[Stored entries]
——

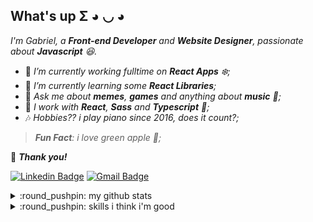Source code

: ## What's up Σ ◕ ◡ ◕

<em>I'm Gabriel, a **Front-end Developer** and **Website Designer**, passionate about **Javascript** :satisfied:.</em>

- 🕺 <em>I’m currently working fulltime on **React Apps** :snowflake:;</em>
- 📑 <em>I’m currently learning some **React Libraries**;</em>
- 💬 <em>Ask me about **memes**, **games** and anything about **music** :musical_note:;</em>
- 👷 <em>I work with **React**, **Sass** and **Typescript** :blue_book:;</em>
- 🎶 <em>Hobbies?? i play piano since *2016*, does it count?;</em>
> <em>**Fun Fact**: i love green apple :green_apple:;</em>

🌟 **<em>Thank you!</em>**

[![Linkedin Badge](https://img.shields.io/badge/-💙-blue?style=flat-square&logo=Linkedin&logoColor=white&link=https://www.linkedin.com/in/gasampaiosouza/)](https://www.linkedin.com/in/gasampaiosouza/)
[![Gmail Badge](https://img.shields.io/badge/-Gmail-c14438?style=flat-square&logo=Gmail&logoColor=white&link=mailto:gasampaiosouza@gmail.com)](mailto:gasampaiosouza@gmail.com)

<details>
  <summary>:round_pushpin: my github stats</summary>
  <br />
  
  [![my github stats](https://github-readme-stats.vercel.app/api?username=gasampaiosouza)](https://github.com/gasampaiosouza)
</details>

<details>
  <summary>:round_pushpin: skills i think i'm good</summary>
  <br />
  
  <img src="https://img.shields.io/badge/html5%20-%23E34F26.svg?&style=for-the-badge&logo=html5&logoColor=white" />
  <img src="https://img.shields.io/badge/css3%20-%231572B6.svg?&style=for-the-badge&logo=css3&logoColor=white" />
  <img src="https://img.shields.io/badge/javascript%20-%23323330.svg?&style=for-the-badge&logo=javascript&logoColor=%23F7DF1E" />
  <img src="https://img.shields.io/badge/typescript%20-%23007ACC.svg?&style=for-the-badge&logo=typescript&logoColor=white" />
  <img src="https://img.shields.io/badge/python%20-%2314354C.svg?&style=for-the-badge&logo=python&logoColor=white" />
  <br /> <br />
  <img src="https://img.shields.io/badge/react%20-%2320232a.svg?&style=for-the-badge&logo=react&logoColor=%2361DAFB" />
  <img src="https://img.shields.io/badge/vuejs%20-%2335495e.svg?&style=for-the-badge&logo=vue.js&logoColor=%234FC08D" />
  <img src="https://img.shields.io/badge/git%20-%23F05033.svg?&style=for-the-badge&logo=git&logoColor=white" />
</details>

——

• REQUIREMENT: Go through the records and report each line that contains "summary".

• EXPECTED ANSWER:
  <summary>:round_pushpin: my github stats</summary>
  <summary>:round_pushpin: skills i think i'm good</summary>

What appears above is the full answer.